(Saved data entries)
"""

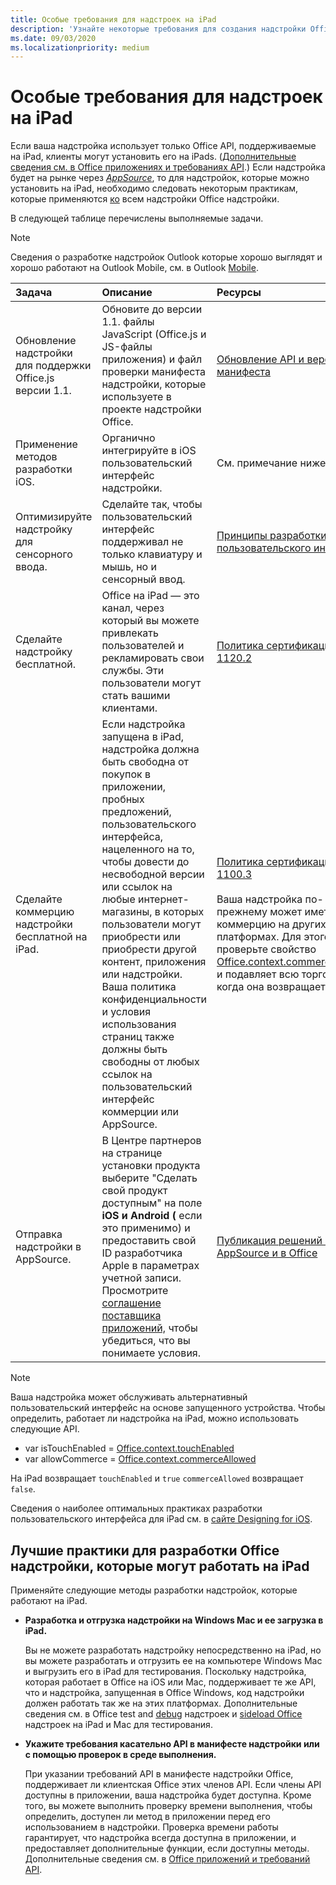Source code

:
 ```yaml
---
title: Особые требования для надстроек на iPad
description: 'Узнайте некоторые требования для создания надстройки Office, которая работает на iPad.'
ms.date: 09/03/2020
ms.localizationpriority: medium
---
```



# <a name="special-requirements-for-add-ins-on-the-ipad"></a>Особые требования для надстроек на iPad

Если ваша надстройка использует только Office API, поддерживаемые на iPad, клиенты могут установить его на iPads. ([Дополнительные сведения см. в Office приложениях и требованиях API](specify-office-hosts-and-api-requirements.md).) Если надстройка будет на рынке через *[AppSource](https://appsource.microsoft.com)*, то для надстройок, которые можно установить на iPad, необходимо следовать некоторым практикам, которые применяются [ко](../concepts/add-in-development-best-practices.md) всем надстройки Office надстройки.

В следующей таблице перечислены выполняемые задачи.

> [!NOTE]
> Сведения о разработке надстройок Outlook которые хорошо выглядят и хорошо работают на Outlook Mobile, см. в Outlook [Mobile](../outlook/outlook-mobile-addins.md).

|Задача|Описание|Ресурсы|
|:-----|:-----|:-----|
|Обновление надстройки для поддержки Office.js версии 1.1.|Обновите до версии 1.1. файлы JavaScript (Office.js и JS-файлы приложения) и файл проверки манифеста надстройки, которые используете в проекте надстройки Office.|[Обновление API и версии манифеста](update-your-javascript-api-for-office-and-manifest-schema-version.md)|
|Применение методов разработки iOS.|Органично интегрируйте в iOS пользовательский интерфейс надстройки.| См. примечание ниже. |
|Оптимизируйте надстройку для сенсорного ввода.|Сделайте так, чтобы пользовательский интерфейс поддерживал не только клавиатуру и мышь, но и сенсорный ввод.|[Принципы разработки пользовательского интерфейса](../concepts/add-in-development-best-practices.md#apply-ux-design-principles)|
|Сделайте надстройку бесплатной.|Office на iPad — это канал, через который вы можете привлекать пользователей и рекламировать свои службы. Эти пользователи могут стать вашими клиентами.|[Политика сертификации 1120.2](/legal/marketplace/certification-policies#11202-acquisition-pricing-and-terms)|
|Сделайте коммерцию надстройки бесплатной на iPad.|Если надстройка запущена в iPad, надстройка должна быть свободна от покупок в приложении, пробных предложений, пользовательского интерфейса, нацеленного на то, чтобы довести до несвободной версии или ссылок на любые интернет-магазины, в которых пользователи могут приобрести или приобрести другой контент, приложения или надстройки. Ваша политика конфиденциальности и условия использования страниц также должны быть свободны от любых ссылок на пользовательский интерфейс коммерции или AppSource.|[Политика сертификации 1100.3](/legal/marketplace/certification-policies#11003-selling-additional-features)<br><br>Ваша надстройка по-прежнему может иметь коммерцию на других платформах. Для этого проверьте свойство [Office.context.commerceAllowed](/javascript/api/office/office.context#office-office-context-commerceallowed-member) и подавляет всю торговлю, когда она возвращается`false`.|
|Отправка надстройки в AppSource.|В Центре партнеров на странице  установки продукта выберите "Сделать свой продукт доступным" на поле **iOS и Android (** если это применимо) и предоставить свой ID разработчика Apple в параметрах учетной записи. Просмотрите [соглашение поставщика приложений,](https://go.microsoft.com/fwlink/?linkid=715691) чтобы убедиться, что вы понимаете условия.|[Публикация решений в AppSource и в Office](/office/dev/store/submit-to-appsource-via-partner-center)|

> [!NOTE]
> Ваша надстройка может обслуживать альтернативный пользовательский интерфейс на основе запущенного устройства. Чтобы определить, работает ли надстройка на iPad, можно использовать следующие API.
>
> - var isTouchEnabled = [Office.context.touchEnabled](/javascript/api/office/office.context#office-office-context-touchenabled-member)
> - var allowCommerce = [Office.context.commerceAllowed](/javascript/api/office/office.context#office-office-context-commerceallowed-member)
>
> На iPad возвращает `touchEnabled` и `true` `commerceAllowed` возвращает `false`.
>
> Сведения о наиболее оптимальных практиках разработки пользовательского интерфейса для iPad см. в [сайте Designing for iOS](https://developer.apple.com/library/ios/documentation/UserExperience/Conceptual/MobileHIG/).

## <a name="best-practices-for-developing-office-add-ins-that-can-run-on-ipad"></a>Лучшие практики для разработки Office надстройки, которые могут работать на iPad

Применяйте следующие методы разработки надстройок, которые работают на iPad.

-  **Разработка и отгрузка надстройки на Windows Mac и ее загрузка в iPad.**

    Вы не можете разработать надстройку непосредственно на iPad, но вы можете разработать и отгрузить ее на компьютере Windows Mac и выгрузить его в iPad для тестирования. Поскольку надстройка, которая работает в Office на iOS или Mac, поддерживает те же API, что и надстройка, запущенная в Office Windows, код надстройки должен работать так же на этих платформах. Дополнительные сведения см. в Office test and [debug](../testing/test-debug-office-add-ins.md) надстроек и [sideload Office](../testing/sideload-an-office-add-in-on-ipad-and-mac.md) надстроек на iPad и Mac для тестирования.

-  **Укажите требования касательно API в манифесте надстройки или с помощью проверок в среде выполнения.**

    При указании требований API в манифесте надстройки Office, поддерживает ли клиентская Office этих членов API. Если члены API доступны в приложении, ваша надстройка будет доступна. Кроме того, вы можете выполнить проверку времени выполнения, чтобы определить, доступен ли метод в приложении перед его использованием в надстройки. Проверка времени работы гарантирует, что надстройка всегда доступна в приложении, и предоставляет дополнительные функции, если доступны методы. Дополнительные сведения см. в [Office приложений и требований API](specify-office-hosts-and-api-requirements.md).

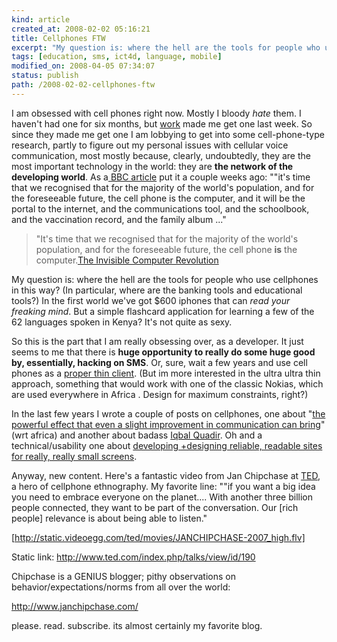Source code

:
 ```yaml
---
kind: article
created_at: 2008-02-02 05:16:21
title: Cellphones FTW
excerpt: "My question is: where the hell are the tools for people who use cellphones in this way? (In particular, where are the banking tools and educational tools?) In the first world we've got $600 iphones that can <em>read your freaking mind</em>. But a simple flashcard application for learning a few of the 62 languages spoken in Kenya?  It's not quite as sexy. "
tags: [education, sms, ict4d, language, mobile]
modified_on: 2008-04-05 07:34:07
status: publish 
path: /2008-02-02-cellphones-ftw
---
```


I am obsessed with cell phones right now. Mostly I bloody *hate* them. I haven't had one for six months, but <a href="http://boltpeters.com">work</a> made me get one last week. So since they made me get one I am lobbying to get into some cell-phone-type research, partly to figure out my personal issues with cellular voice communication, most mostly because, clearly, undoubtedly, they are the most important technology in the world: they are <strong>the network of the developing world</strong>. As a<a href="http://news.bbc.co.uk/2/hi/technology/7106998.stm"> BBC article</a> put it a couple weeks ago: ""it's time that we recognised that for the majority of the world's population, and for the foreseeable future, the cell phone is the computer, and it will be the portal to the internet, and the communications tool, and the schoolbook, and the vaccination record, and the family album ..."

<blockquote>"It's time that we recognised that for the majority of the world's population, and for the foreseeable future, the cell phone <strong>is</strong> the computer.<span class="attribution"><a href="http://news.bbc.co.uk/2/hi/technology/7106998.stm">The Invisible Computer Revolution</a></blockquote>

My question is: where the hell are the tools for people who use cellphones in this way? (In particular, where are the banking tools and educational tools?) In the first world we've got $600 iphones that can <em>read your freaking mind</em>. But a simple flashcard application for learning a few of the 62 languages spoken in Kenya?  It's not quite as sexy. 

So this is the part that I am really obsessing over, as a developer. It just seems to me that there is <strong>huge opportunity to really do some huge good by, essentially, hacking on SMS</strong>. Or, sure, wait a few years and use cell phones as a <a href="http://it.slashdot.org/article.pl?sid=08/01/31/130245">proper thin client</a>. (But im more interested in the ultra ultra thin approach, something that would work with one of the classic Nokias, which are used everywhere in Africa . Design for maximum constraints, right?)

In the last few years I wrote a couple of posts on cellphones, one about "<a href="http://www.unthinkingly.com/2005/08/25/cellphones-in-africa/">the powerful effect that even a slight improvement in communication can bring</a>" (wrt africa) and another about badass <a href="http://http://www.unthinkingly.com/2005/07/14/technology-for-the-poor-profit-for-the-rich/">Iqbal Quadir</a>. Oh and a technical/usability one about <a href="http://www.unthinkingly.com/2005/12/20/mobile-web-design-tips-techniques-authentic-boredom/">developing +designing reliable, readable sites for really, really small screens</a>.

Anyway, new content. Here's a fantastic video from Jan Chipchase at <a href="http://www.ted.com/">TED</a>, a hero of cellphone ethnography. My favorite line: ""if you want a big idea you need to embrace everyone on the planet.... With another three billion people connected, they want to be part of the conversation. Our [rich people] relevance is about being able to listen."

[http://static.videoegg.com/ted/movies/JANCHIPCHASE-2007_high.flv]

Static link: <a href="http://www.ted.com/index.php/talks/view/id/190">http://www.ted.com/index.php/talks/view/id/190</a>

Chipchase is a GENIUS blogger; pithy observations on behavior/expectations/norms from all over the world:

<a href="http://www.janchipchase.com/">http://www.janchipchase.com/</a>

please. read. subscribe. its almost certainly my favorite blog.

"""

WORK REQUEST = Read the entries and show each line that mentions "следующие".

WRITTEN SOLUTION =
> Ваша надстройка может обслуживать альтернативный пользовательский интерфейс на основе запущенного устройства. Чтобы определить, работает ли надстройка на iPad, можно использовать следующие API.
Применяйте следующие методы разработки надстройок, которые работают на iPad.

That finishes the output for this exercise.